73Mably suit en tous points les conclusions de l’abbé Millot. Le texte de 1215 est élevé au rang de "loi fondamentale" de la monarchie dont elle "affermit les principes"2021. Il montre la sagesse des Anglais puisque la charte protégerait chacun des ordres de la nation, le clergé, comme les grands et le peuple dont les intérêts particuliers sont heureusement conciliés, grâce à l’établissement de "tribuns destinés à veiller à la conservation de la loi"2022. À cette lecture féodale du texte, il ajoute une conception plus moderne en affirmant qu’il contenait "les droits de la nation"2023. Dans De l’étude de l’histoire, il l’inscrit même dans une perspective contractuelle, puisque cette charte, avec celle sur les Forêts concédée deux années plus tard, contient "les droits du roi et des barons, et les immunités de la nation"2024. À l’inverse des common lawyers du siècle précédent, Mably n’est pas cependant pas un historien de la continuité. En affirmant que cette charte contenait toujours certains règlements "barbares", il l’envisage comme la manifestation d’une liberté en devenir, dans une conception progressiste du temps plus proche de Voltaire que de Boulainvilliers. Une simple comparaison avec les autres nations européennes démontre qu’au xiiième siècle, "les Anglais avaient fait des progrès infiniment plus considérables que les autres peuples dans la connaissance de la société"2025. Il étend alors la comparaison par un parallèle souvent suggéré entre la charte de 1215 et les ordonnances de Jean le Bon, qui lui permet de conclure que les Français et les Anglais "obtinrent, ou plutôt se firent, les mêmes droits et les mêmes prérogatives"2026. La liberté ne procède pas ainsi d’une simple concession royale, mais d’une usurpation légitime par le peuple. La suite en a cependant décidé autrement : le texte anglais est devenu "le principe et la base du gouvernement actuel", quand les ordonnances de Jean le Bon ne sont plus qu’un "vain titre dans nos mains"2027. Mably sait cependant sortir d’une perspective strictement historique pour donner corps à ses revendications. Dans Les droits et les devoirs du citoyen, rédigé en 1758 sous la forme d’un dialogue avec Lord Stanhope, connu pour ses sympathies républicaines, ce dernier lance cette interpellation :
Nous autres Anglais, par exemple, nous n’avons jusqu’à présent des idées trop peu nettes sur la puissance royale ; et sous le nom de prérogative, nous laissons au prince une autorité trop étendue, pour pouvoir en élever une république parfaite sur les ruines de la royauté. Nous ne sommes pas dignes de nous gouverner comme les Romains. Vous autres Français, vous êtes encore beaucoup plus loin que nous de ce terme, et pour cheminer sûrement, vous ne devez d’abord aspirer qu’à cette sorte de liberté dont nous jouissons, c’est-à-dire voir établir l’assemblée de vos anciens états généraux2028.

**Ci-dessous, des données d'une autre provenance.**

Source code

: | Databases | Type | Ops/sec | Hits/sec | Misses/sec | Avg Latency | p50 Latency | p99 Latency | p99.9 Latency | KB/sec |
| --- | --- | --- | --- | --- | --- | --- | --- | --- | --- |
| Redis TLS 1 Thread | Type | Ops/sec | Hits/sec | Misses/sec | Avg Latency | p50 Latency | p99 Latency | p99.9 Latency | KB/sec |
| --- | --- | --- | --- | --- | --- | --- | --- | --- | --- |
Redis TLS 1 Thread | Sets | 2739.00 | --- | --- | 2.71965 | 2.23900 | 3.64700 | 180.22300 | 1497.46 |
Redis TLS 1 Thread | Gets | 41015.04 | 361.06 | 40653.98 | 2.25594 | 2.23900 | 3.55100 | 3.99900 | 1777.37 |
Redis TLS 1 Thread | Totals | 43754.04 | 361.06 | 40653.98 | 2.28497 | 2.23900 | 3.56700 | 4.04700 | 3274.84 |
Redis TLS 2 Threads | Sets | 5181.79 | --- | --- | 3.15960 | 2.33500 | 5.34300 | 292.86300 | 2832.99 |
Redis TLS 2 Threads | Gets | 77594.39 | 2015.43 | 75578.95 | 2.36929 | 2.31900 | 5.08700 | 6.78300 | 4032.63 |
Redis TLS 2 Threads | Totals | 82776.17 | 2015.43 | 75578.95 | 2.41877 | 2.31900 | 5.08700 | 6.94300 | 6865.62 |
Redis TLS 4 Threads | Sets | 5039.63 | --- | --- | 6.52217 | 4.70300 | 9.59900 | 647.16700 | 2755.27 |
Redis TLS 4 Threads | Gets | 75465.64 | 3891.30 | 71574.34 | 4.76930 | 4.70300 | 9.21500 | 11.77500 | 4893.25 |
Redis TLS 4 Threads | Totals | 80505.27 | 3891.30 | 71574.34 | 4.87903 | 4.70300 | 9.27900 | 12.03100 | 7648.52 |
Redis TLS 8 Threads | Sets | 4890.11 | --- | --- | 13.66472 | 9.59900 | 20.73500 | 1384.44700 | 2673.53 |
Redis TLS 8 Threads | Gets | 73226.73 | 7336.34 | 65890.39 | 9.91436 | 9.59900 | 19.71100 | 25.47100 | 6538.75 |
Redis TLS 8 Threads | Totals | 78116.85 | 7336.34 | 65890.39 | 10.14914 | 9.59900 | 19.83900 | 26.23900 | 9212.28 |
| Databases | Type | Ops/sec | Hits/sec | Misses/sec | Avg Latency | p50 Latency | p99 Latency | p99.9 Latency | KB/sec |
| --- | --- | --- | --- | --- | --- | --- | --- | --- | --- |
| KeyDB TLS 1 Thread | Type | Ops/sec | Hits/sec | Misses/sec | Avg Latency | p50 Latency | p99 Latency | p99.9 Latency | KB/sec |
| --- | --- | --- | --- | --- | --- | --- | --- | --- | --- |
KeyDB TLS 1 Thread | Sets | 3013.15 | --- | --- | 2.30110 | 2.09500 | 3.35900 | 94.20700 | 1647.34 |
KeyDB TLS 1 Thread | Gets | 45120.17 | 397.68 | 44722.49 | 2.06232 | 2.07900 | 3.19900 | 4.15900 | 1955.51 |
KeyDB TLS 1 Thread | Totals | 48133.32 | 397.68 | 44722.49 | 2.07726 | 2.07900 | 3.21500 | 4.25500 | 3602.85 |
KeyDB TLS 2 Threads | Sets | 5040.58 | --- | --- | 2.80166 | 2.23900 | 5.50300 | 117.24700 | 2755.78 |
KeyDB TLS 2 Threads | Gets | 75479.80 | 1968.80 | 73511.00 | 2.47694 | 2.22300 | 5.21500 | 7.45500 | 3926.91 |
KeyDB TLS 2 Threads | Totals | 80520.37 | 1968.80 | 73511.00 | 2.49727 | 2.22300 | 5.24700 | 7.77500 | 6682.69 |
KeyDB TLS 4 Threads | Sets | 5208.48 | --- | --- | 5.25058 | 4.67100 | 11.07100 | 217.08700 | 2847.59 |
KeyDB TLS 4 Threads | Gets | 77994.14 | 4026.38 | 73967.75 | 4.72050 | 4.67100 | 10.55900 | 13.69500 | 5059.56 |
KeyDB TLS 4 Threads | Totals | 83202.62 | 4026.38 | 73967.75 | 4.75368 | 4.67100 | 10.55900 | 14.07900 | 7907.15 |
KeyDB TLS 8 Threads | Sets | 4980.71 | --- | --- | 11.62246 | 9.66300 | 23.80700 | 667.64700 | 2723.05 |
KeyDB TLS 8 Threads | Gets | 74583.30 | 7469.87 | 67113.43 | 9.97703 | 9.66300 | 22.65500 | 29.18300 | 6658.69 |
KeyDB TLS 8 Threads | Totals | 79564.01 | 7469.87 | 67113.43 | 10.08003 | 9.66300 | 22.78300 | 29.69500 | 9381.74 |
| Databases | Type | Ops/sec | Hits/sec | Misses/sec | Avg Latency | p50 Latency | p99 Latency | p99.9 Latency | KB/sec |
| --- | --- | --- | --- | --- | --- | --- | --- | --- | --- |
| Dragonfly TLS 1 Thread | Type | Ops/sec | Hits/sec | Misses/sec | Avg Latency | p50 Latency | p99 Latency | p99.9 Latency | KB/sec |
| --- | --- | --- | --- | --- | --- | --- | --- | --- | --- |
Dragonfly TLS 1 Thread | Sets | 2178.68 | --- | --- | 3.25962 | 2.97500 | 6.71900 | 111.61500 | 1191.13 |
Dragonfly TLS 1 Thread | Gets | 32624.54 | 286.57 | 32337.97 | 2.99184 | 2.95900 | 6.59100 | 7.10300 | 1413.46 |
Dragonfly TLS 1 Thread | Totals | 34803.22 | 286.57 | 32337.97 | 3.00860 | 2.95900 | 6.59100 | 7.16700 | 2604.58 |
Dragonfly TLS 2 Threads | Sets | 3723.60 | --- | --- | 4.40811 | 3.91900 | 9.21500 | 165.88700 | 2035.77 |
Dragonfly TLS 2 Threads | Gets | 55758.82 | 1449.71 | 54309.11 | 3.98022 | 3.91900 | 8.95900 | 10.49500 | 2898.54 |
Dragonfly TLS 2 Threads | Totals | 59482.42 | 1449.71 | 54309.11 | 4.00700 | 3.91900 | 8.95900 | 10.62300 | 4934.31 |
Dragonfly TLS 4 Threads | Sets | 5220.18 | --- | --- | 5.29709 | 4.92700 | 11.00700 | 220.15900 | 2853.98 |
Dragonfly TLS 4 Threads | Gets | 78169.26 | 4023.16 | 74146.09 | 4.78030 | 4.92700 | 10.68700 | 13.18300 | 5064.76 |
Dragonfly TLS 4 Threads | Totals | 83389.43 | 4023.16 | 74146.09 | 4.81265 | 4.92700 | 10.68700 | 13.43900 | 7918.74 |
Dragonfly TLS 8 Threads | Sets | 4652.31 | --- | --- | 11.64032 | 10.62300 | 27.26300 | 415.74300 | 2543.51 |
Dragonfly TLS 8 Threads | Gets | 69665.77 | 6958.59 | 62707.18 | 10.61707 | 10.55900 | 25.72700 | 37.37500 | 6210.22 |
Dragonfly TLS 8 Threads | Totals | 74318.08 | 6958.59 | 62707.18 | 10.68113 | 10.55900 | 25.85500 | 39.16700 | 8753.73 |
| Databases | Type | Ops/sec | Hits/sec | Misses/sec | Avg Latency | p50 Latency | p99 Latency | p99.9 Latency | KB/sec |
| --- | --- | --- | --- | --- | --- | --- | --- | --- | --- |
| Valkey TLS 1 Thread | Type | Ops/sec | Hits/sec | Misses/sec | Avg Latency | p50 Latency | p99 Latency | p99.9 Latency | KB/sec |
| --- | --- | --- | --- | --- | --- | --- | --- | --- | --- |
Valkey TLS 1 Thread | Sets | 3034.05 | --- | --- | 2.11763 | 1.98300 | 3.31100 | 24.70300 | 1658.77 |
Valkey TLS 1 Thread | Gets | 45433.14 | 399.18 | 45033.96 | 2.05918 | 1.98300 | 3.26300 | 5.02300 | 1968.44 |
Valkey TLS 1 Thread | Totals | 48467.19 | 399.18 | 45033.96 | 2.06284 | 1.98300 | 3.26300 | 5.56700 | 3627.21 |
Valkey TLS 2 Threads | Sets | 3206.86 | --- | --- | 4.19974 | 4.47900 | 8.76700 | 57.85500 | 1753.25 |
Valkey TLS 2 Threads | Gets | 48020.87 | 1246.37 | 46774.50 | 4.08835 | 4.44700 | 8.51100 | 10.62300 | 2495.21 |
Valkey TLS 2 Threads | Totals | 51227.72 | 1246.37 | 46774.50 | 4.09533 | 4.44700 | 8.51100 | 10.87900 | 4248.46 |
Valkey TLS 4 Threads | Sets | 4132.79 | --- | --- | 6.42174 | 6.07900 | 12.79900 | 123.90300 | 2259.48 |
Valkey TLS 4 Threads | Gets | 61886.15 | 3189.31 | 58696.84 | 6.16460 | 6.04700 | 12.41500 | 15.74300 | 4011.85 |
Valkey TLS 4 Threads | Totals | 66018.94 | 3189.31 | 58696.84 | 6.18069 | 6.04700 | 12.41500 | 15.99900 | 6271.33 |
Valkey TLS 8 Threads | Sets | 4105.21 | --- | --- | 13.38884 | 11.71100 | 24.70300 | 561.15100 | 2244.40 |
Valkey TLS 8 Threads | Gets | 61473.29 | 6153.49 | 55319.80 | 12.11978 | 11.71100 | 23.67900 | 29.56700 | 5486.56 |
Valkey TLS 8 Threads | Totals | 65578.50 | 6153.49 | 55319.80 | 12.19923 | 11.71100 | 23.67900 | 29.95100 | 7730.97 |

74La tonalité radicale de ces lignes écrites en 1758 est frappante. Peu de publicistes envisageaient à cette date la convocation des États généraux, ce qui explique sans doute que l’ouvrage n’ait été publié qu’à titre posthume en 1789.
75Le comparatisme renforce ainsi le contenu subversif de la lecture de l’histoire anglaise. Au crépuscule du Moyen Age, l’économie de la constitution du gouvernement était similaire des deux côtés de la Manche. Après avoir rappelé l’œuvre réformatrice d’Edouard Ier, affublé du traditionnel titre de "Justinien anglais", Millot insiste sur la dimension européenne des changements politiques de la fin de cette période.
Les souverains de l’Europe favorisaient cette partie de leurs sujets, la plus nombreuse, la plus utile et la plus soumise (…). Pour ne pas exciter des murmures et des séditions, on demandait le consentement du peuple aux taxes que le besoin public obligeait de leur imposer2029.
76De justes bornes avaient été alors imposées à l’autorité royale. Le peuple s’était vu reconnaître le droit d’envoyer ses représentants siéger aux côtés des grands et du clergé dans les assemblées du royaume. L’économiste Jacques Accarias de Serionne décèle dans ces assemblées d’états de l’Europe médiévale "les premiers fondements d’une forme de gouvernement fixe et de la liberté du peuple"2030. Mais l’évolution fut différente, comme le souligne Condillac. Sur le continent, les monarques gagnèrent le soutien du peuple pour combattre l’opposition des grands vassaux, alors qu’en Angleterre, "c’est tout le contraire, parce que les barons donn[èrent aux Communes] entrée au Parlement afin de trouver en elles un appui contre les rois"2031.
77À partir du xvème siècle, le destin de l’Angleterre se singularise. Mably, par exemple, oppose le triomphe du "joug de la monarchie" en France et les "progrès de la liberté" en Angleterre2032. Cette marche vers la liberté politique s’inscrit dans un ressort dialectique élargi, celui d’une tension permanente entre les aspirations despotiques de l’autorité monarchique et l’attachement viscéral des Anglais à leur liberté.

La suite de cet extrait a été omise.